>>>
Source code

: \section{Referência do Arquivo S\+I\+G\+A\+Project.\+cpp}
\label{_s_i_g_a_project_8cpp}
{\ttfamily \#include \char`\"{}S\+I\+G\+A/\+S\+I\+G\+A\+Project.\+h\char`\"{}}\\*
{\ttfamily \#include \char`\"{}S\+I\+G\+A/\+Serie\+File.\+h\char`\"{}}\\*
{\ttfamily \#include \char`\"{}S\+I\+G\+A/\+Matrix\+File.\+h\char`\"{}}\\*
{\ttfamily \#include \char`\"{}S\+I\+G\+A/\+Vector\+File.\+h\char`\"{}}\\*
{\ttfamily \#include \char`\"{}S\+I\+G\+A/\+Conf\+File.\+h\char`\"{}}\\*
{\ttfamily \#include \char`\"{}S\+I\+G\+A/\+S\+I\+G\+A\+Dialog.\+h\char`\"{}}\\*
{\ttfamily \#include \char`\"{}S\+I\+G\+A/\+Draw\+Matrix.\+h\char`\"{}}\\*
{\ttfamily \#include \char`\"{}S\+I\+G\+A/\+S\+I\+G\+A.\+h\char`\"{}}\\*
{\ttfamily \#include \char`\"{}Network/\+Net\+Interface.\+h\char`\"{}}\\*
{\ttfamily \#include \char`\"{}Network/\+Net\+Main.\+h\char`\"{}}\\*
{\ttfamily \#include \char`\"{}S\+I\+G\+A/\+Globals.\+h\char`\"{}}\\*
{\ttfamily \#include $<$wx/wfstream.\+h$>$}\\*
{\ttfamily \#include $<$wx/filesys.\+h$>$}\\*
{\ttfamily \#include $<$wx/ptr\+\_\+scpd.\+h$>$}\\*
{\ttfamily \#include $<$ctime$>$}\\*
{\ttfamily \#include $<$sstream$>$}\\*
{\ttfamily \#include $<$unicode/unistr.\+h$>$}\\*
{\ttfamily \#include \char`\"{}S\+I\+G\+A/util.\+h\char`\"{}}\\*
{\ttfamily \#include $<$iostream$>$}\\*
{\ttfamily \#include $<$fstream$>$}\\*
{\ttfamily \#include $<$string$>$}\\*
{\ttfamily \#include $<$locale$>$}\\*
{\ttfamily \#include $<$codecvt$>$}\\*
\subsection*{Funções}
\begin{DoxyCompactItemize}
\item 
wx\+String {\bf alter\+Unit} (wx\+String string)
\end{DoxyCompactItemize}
<<<
● **WHAT YOU WILL DO**
Each line of the listing is to be reproduced verbatim.

● **ANSWER FOR THE TASK**
Source code

: \section{Referência do Arquivo S\+I\+G\+A\+Project.\+cpp}
\label{_s_i_g_a_project_8cpp}
{\ttfamily \#include \char`\"{}S\+I\+G\+A/\+S\+I\+G\+A\+Project.\+h\char`\"{}}\\*
{\ttfamily \#include \char`\"{}S\+I\+G\+A/\+Serie\+File.\+h\char`\"{}}\\*
{\ttfamily \#include \char`\"{}S\+I\+G\+A/\+Matrix\+File.\+h\char`\"{}}\\*
{\ttfamily \#include \char`\"{}S\+I\+G\+A/\+Vector\+File.\+h\char`\"{}}\\*
{\ttfamily \#include \char`\"{}S\+I\+G\+A/\+Conf\+File.\+h\char`\"{}}\\*
{\ttfamily \#include \char`\"{}S\+I\+G\+A/\+S\+I\+G\+A\+Dialog.\+h\char`\"{}}\\*
{\ttfamily \#include \char`\"{}S\+I\+G\+A/\+Draw\+Matrix.\+h\char`\"{}}\\*
{\ttfamily \#include \char`\"{}S\+I\+G\+A/\+S\+I\+G\+A.\+h\char`\"{}}\\*
{\ttfamily \#include \char`\"{}Network/\+Net\+Interface.\+h\char`\"{}}\\*
{\ttfamily \#include \char`\"{}Network/\+Net\+Main.\+h\char`\"{}}\\*
{\ttfamily \#include \char`\"{}S\+I\+G\+A/\+Globals.\+h\char`\"{}}\\*
{\ttfamily \#include $<$wx/wfstream.\+h$>$}\\*
{\ttfamily \#include $<$wx/filesys.\+h$>$}\\*
{\ttfamily \#include $<$wx/ptr\+\_\+scpd.\+h$>$}\\*
{\ttfamily \#include $<$ctime$>$}\\*
{\ttfamily \#include $<$sstream$>$}\\*
{\ttfamily \#include $<$unicode/unistr.\+h$>$}\\*
{\ttfamily \#include \char`\"{}S\+I\+G\+A/util.\+h\char`\"{}}\\*
{\ttfamily \#include $<$iostream$>$}\\*
{\ttfamily \#include $<$fstream$>$}\\*
{\ttfamily \#include $<$string$>$}\\*
{\ttfamily \#include $<$locale$>$}\\*
{\ttfamily \#include $<$codecvt$>$}\\*
\subsection*{Funções}
\begin{DoxyCompactItemize}
\item 
wx\+String {\bf alter\+Unit} (wx\+String string)
\end{DoxyCompactItemize}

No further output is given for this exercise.